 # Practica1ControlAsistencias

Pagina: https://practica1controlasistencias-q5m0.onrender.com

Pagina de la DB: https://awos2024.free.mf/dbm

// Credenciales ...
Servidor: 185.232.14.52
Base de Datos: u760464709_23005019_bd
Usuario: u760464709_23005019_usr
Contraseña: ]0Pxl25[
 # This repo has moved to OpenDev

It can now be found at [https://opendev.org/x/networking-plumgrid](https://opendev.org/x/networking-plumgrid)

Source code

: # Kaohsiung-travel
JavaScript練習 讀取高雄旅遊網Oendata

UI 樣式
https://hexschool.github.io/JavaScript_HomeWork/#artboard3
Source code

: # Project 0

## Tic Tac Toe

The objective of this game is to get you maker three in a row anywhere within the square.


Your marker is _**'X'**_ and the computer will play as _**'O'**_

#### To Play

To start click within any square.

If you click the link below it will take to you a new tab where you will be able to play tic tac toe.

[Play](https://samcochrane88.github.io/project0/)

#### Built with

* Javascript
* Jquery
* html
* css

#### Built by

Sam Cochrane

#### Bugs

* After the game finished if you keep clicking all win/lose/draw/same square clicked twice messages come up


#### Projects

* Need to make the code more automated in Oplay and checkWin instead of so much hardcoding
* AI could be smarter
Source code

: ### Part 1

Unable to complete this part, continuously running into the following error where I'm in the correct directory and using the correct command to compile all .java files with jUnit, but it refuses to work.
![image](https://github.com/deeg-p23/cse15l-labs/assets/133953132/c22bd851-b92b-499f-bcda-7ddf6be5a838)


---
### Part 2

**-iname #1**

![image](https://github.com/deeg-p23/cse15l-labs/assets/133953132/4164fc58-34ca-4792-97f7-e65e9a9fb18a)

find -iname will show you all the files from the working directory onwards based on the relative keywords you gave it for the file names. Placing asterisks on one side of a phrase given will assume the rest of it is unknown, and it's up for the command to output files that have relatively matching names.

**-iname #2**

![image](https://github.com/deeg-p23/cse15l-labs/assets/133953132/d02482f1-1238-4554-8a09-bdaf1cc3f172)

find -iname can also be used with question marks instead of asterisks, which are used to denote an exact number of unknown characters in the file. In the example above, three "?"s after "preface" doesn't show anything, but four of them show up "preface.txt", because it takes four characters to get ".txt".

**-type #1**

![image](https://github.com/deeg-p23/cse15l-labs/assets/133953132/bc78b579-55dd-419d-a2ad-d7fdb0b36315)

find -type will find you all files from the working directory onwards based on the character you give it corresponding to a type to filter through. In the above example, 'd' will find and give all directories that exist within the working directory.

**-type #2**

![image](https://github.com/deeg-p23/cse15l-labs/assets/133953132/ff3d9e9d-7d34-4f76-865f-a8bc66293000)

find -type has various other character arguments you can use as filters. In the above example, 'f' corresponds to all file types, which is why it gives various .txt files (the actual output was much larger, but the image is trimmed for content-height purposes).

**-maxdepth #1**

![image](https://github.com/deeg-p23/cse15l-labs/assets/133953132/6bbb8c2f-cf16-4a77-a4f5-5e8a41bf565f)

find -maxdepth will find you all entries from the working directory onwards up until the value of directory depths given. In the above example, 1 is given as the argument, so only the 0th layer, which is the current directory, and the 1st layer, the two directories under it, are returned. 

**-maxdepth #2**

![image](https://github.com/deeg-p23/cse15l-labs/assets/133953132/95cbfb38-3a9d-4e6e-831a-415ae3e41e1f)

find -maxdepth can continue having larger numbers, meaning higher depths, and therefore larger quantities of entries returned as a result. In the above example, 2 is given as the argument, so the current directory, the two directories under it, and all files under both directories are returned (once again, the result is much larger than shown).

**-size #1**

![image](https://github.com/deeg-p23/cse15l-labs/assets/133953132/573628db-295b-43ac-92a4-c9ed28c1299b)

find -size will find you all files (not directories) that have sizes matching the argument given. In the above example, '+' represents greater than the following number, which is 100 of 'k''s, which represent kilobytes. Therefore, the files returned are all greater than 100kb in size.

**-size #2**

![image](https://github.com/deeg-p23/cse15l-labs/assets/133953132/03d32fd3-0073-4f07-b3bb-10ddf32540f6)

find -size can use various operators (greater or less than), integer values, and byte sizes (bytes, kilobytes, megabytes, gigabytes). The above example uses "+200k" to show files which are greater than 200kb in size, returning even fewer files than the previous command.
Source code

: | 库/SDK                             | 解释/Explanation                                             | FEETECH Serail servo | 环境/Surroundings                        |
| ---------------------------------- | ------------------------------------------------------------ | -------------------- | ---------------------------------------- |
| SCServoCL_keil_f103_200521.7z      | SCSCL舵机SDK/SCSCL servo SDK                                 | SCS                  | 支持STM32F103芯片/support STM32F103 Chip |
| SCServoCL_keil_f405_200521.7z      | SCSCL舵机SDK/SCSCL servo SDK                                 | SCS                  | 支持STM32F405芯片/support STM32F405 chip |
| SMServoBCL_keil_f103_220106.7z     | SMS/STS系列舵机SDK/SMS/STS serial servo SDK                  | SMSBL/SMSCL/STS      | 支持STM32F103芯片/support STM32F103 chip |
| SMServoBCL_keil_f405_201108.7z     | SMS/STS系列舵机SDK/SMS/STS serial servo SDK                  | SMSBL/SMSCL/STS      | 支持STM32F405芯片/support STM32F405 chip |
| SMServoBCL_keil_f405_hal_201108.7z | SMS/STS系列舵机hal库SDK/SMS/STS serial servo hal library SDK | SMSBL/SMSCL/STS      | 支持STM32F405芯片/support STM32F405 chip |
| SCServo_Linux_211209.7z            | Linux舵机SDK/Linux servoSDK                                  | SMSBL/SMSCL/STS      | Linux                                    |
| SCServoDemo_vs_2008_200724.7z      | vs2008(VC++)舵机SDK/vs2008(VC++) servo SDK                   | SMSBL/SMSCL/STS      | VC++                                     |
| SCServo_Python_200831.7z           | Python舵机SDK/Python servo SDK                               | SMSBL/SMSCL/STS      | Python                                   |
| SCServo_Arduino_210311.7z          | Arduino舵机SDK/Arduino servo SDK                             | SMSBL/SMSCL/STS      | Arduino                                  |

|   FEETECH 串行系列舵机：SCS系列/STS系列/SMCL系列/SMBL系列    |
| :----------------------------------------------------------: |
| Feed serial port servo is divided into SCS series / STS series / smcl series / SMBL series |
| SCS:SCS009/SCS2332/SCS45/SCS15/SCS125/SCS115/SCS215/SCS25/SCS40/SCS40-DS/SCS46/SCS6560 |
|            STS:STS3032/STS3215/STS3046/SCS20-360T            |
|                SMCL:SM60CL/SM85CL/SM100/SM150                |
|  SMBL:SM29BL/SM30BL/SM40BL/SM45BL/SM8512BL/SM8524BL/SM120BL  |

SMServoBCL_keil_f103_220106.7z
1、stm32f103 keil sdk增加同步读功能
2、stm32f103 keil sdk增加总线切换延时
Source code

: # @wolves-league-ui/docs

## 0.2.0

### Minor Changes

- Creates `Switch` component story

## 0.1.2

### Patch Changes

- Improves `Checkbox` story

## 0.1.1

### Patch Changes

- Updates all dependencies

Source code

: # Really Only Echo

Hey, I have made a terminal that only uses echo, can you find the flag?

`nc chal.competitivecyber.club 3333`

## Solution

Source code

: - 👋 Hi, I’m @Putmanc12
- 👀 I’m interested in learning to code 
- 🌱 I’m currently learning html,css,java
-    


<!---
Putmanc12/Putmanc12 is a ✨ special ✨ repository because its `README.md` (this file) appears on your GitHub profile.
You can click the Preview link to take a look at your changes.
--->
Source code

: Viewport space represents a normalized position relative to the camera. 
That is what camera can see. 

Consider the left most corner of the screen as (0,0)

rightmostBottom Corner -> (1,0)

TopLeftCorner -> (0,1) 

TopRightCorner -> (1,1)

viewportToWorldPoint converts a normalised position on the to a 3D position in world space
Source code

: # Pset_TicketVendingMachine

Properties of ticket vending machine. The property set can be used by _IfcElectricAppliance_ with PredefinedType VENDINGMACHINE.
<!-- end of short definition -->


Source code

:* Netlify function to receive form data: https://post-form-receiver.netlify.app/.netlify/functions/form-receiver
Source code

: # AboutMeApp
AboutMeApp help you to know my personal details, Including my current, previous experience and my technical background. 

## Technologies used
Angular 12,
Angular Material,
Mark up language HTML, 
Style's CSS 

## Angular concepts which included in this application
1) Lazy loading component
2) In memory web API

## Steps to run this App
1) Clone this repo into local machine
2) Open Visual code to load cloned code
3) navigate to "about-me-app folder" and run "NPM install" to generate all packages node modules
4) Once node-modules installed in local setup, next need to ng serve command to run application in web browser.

———

* _EXERCISE INSTRUCTIONS_
Please count how many lines of the material above include the string "three", then give that number alone.

* _SOLUTION TO THE EXERCISE_
2